SUPPLIED INFORMATION:

□ □ □

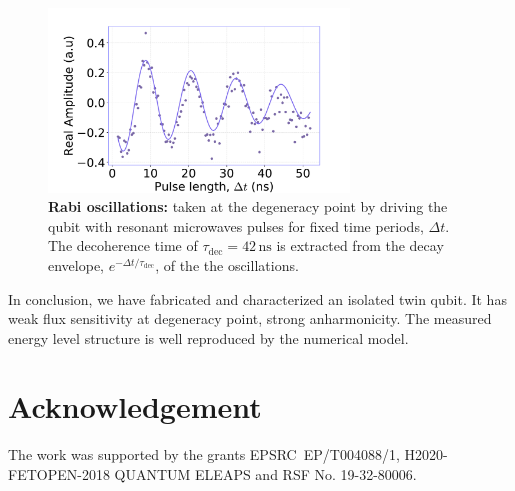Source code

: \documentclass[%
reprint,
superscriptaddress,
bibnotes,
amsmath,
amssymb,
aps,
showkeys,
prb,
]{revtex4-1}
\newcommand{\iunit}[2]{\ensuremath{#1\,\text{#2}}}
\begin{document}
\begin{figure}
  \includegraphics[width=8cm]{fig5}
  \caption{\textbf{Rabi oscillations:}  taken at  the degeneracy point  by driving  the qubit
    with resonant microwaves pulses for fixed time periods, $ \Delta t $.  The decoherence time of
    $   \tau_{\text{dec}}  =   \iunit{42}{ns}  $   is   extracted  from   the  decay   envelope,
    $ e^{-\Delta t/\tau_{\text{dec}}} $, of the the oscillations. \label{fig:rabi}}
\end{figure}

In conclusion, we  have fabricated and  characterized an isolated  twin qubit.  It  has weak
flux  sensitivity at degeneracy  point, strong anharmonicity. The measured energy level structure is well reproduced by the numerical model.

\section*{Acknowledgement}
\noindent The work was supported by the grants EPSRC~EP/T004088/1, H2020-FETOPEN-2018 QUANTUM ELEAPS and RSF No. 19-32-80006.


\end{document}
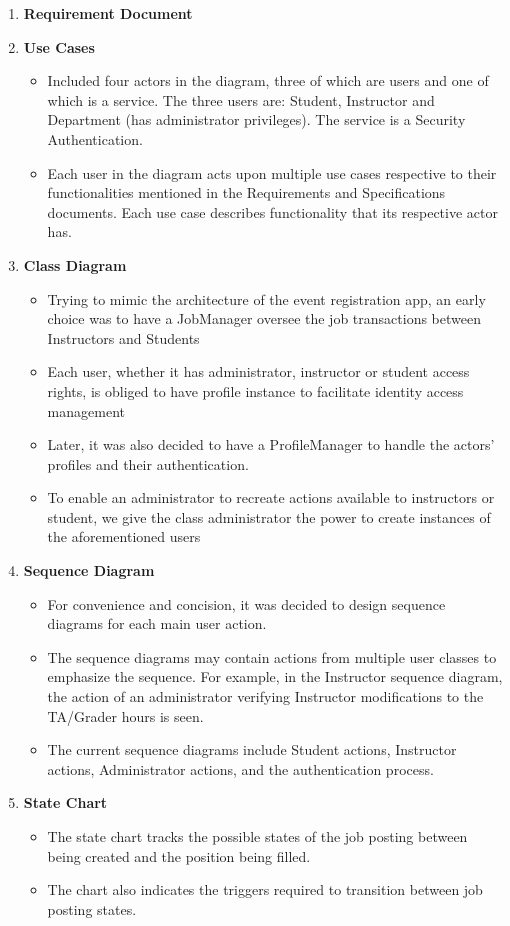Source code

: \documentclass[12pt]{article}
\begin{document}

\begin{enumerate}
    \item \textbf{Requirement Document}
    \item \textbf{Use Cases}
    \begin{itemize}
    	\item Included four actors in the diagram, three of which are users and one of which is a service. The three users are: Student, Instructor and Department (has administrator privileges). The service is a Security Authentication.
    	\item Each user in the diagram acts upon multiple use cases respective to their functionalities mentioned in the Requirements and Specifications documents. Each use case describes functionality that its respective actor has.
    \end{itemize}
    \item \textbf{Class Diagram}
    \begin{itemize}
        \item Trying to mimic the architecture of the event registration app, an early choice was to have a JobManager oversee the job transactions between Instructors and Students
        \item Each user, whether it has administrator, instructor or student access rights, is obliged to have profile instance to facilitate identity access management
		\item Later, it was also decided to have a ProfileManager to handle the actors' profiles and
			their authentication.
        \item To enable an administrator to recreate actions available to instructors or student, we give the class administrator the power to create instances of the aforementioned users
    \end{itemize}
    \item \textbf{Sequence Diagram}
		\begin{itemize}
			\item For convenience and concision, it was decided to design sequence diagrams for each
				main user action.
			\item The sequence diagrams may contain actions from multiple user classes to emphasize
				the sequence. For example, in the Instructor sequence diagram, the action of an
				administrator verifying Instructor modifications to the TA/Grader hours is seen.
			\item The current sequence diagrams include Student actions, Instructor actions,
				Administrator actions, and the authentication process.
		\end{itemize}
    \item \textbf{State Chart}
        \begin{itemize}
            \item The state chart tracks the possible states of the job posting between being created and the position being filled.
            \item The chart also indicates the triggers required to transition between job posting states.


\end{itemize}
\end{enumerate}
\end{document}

□ □ □

WORK INSTRUCTIONS: A faithful copy of the records above, without images, is what to give back.

YOUR SOLUTION:
Source code

: \documentclass[%
reprint,
superscriptaddress,
bibnotes,
amsmath,
amssymb,
aps,
showkeys,
prb,
]{revtex4-1}
\newcommand{\iunit}[2]{\ensuremath{#1\,\text{#2}}}
\begin{document}
\begin{figure}
  \includegraphics[width=8cm]{fig5}
  \caption{\textbf{Rabi oscillations:}  taken at  the degeneracy point  by driving  the qubit
    with resonant microwaves pulses for fixed time periods, $ \Delta t $.  The decoherence time of
    $   \tau_{\text{dec}}  =   \iunit{42}{ns}  $   is   extracted  from   the  decay   envelope,
    $ e^{-\Delta t/\tau_{\text{dec}}} $, of the the oscillations. \label{fig:rabi}}
\end{figure}

In conclusion, we  have fabricated and  characterized an isolated  twin qubit.  It  has weak
flux  sensitivity at degeneracy  point, strong anharmonicity. The measured energy level structure is well reproduced by the numerical model.

\section*{Acknowledgement}
\noindent The work was supported by the grants EPSRC~EP/T004088/1, H2020-FETOPEN-2018 QUANTUM ELEAPS and RSF No. 19-32-80006.


\end{document}
Source code

: \documentclass[12pt]{article}
\begin{document}

\begin{enumerate}
    \item \textbf{Requirement Document}
    \item \textbf{Use Cases}
    \begin{itemize}
    	\item Included four actors in the diagram, three of which are users and one of which is a service. The three users are: Student, Instructor and Department (has administrator privileges). The service is a Security Authentication.
    	\item Each user in the diagram acts upon multiple use cases respective to their functionalities mentioned in the Requirements and Specifications documents. Each use case describes functionality that its respective actor has.
    \end{itemize}
    \item \textbf{Class Diagram}
    \begin{itemize}
        \item Trying to mimic the architecture of the event registration app, an early choice was to have a JobManager oversee the job transactions between Instructors and Students
        \item Each user, whether it has administrator, instructor or student access rights, is obliged to have profile instance to facilitate identity access management
		\item Later, it was also decided to have a ProfileManager to handle the actors' profiles and
			their authentication.
        \item To enable an administrator to recreate actions available to instructors or student, we give the class administrator the power to create instances of the aforementioned users
    \end{itemize}
    \item \textbf{Sequence Diagram}
		\begin{itemize}
			\item For convenience and concision, it was decided to design sequence diagrams for each
				main user action.
			\item The sequence diagrams may contain actions from multiple user classes to emphasize
				the sequence. For example, in the Instructor sequence diagram, the action of an
				administrator verifying Instructor modifications to the TA/Grader hours is seen.
			\item The current sequence diagrams include Student actions, Instructor actions,
				Administrator actions, and the authentication process.
		\end{itemize}
    \item \textbf{State Chart}
        \begin{itemize}
            \item The state chart tracks the possible states of the job posting between being created and the position being filled.
            \item The chart also indicates the triggers required to transition between job posting states.


\end{itemize}
\end{enumerate}
\end{document}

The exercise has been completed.